Description: Elizabeth Shaw is the preeminent, and only, wedding planner at the historic beach resort on Jekyll Island. She's sure she'll land the newly created role overseeing all major events. Then she’ll get a raise and won't be forced to leave. Mark Edwards doesn't need any more stress. He's ready to slow down and enjoy the tiny seaside town he calls home. His boss pushes him to apply for the new management position and he agrees. After a decade in catering, he's sure he can do the events job without any trouble. Neither counted on the other getting in the way.
Maggie's Review: 3 Stars The idea of this book caught my attention - two people overcoming two very different losses in their lives, and finding someone new that made a good team once together - but the actual execution of the book didn't quite meet the mark. For the characters, I really liked Rose and Phil - they were well developed with their own personalities and voices, and I appreciated the villain character of Frank Cade (I loved to hate him). However, Mark and Lizzie were a different story. There was a lot of inner monologue for these two characters, and it often sounded like the same person, even repeating similar phrases that the other used. At one point, Mark was thinking to himself about how he liked the cut of Rose's hair and how it fell across her face, which is something I couldn't believe a grown man in his 30's would ever think about to himself about a grandmother type figure; it seemed like more of a feminine comment about a friend's nice haircut.
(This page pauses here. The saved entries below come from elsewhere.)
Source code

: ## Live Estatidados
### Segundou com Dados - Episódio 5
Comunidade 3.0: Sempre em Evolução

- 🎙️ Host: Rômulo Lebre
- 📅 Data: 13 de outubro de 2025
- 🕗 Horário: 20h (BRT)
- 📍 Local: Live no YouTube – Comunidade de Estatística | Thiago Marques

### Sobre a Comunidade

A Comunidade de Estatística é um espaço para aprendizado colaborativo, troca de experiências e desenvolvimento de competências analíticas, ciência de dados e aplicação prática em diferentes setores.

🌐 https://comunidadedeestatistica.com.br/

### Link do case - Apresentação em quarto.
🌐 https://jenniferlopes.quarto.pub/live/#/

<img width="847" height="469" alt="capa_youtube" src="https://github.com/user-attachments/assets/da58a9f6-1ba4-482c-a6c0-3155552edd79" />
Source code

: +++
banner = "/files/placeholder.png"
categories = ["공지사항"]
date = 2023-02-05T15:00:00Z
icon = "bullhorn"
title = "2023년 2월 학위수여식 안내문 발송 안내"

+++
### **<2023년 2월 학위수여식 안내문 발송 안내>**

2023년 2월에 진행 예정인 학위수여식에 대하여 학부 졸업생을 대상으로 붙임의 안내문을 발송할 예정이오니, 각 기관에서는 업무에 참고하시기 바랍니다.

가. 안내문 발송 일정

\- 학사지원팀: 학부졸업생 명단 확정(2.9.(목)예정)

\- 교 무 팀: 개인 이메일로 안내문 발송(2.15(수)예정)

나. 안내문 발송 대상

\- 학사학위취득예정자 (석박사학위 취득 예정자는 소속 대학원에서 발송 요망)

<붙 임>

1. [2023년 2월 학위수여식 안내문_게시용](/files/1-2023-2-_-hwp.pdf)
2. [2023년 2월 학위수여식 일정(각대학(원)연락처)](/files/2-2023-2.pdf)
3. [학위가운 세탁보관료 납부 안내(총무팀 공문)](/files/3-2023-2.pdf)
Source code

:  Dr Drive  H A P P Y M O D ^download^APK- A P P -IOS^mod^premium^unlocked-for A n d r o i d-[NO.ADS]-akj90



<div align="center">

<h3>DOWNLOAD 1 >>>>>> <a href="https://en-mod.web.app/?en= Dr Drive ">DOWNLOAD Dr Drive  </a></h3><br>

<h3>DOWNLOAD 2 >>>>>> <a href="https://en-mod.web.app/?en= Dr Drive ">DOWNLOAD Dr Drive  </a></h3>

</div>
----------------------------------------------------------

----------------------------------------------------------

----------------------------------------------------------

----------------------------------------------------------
So much of the story was within the two main characters' inner thoughts that I was taken aback with the ending declaration of love on Mark's part, and then quite shocked at his proposal and Lizzie's agreement. I saw them getting together in some way, but so much of their "relationship" was just thoughts to themselves, when their actual interactions were heavily detailed in their work activities. From a writing perspective, I didn't feel that an actual conflict was created until 75% into the book. Yes, there was an ever present stress of applying for the job/dealing with the new job/who should keep the job/etc, but the inner struggles of the two characters (Lizzie's loss of parents and economical situation and Mark's failed relationship) were kept low-key to the reader for a large portion of the story that it was easy for the reader to just feel "work stress" for a long part of the narrative and not get pulled into the story until the real conflicts of the characters had been revealed. The writing was well done for the scenery and locations of the book; I felt like I was on the beach with the ocean nearby, or feeling the wind whip around me with the threat of the storm.
I was given a free copy of this book in exchange for my honest review. Thank you to the author for sharing your work!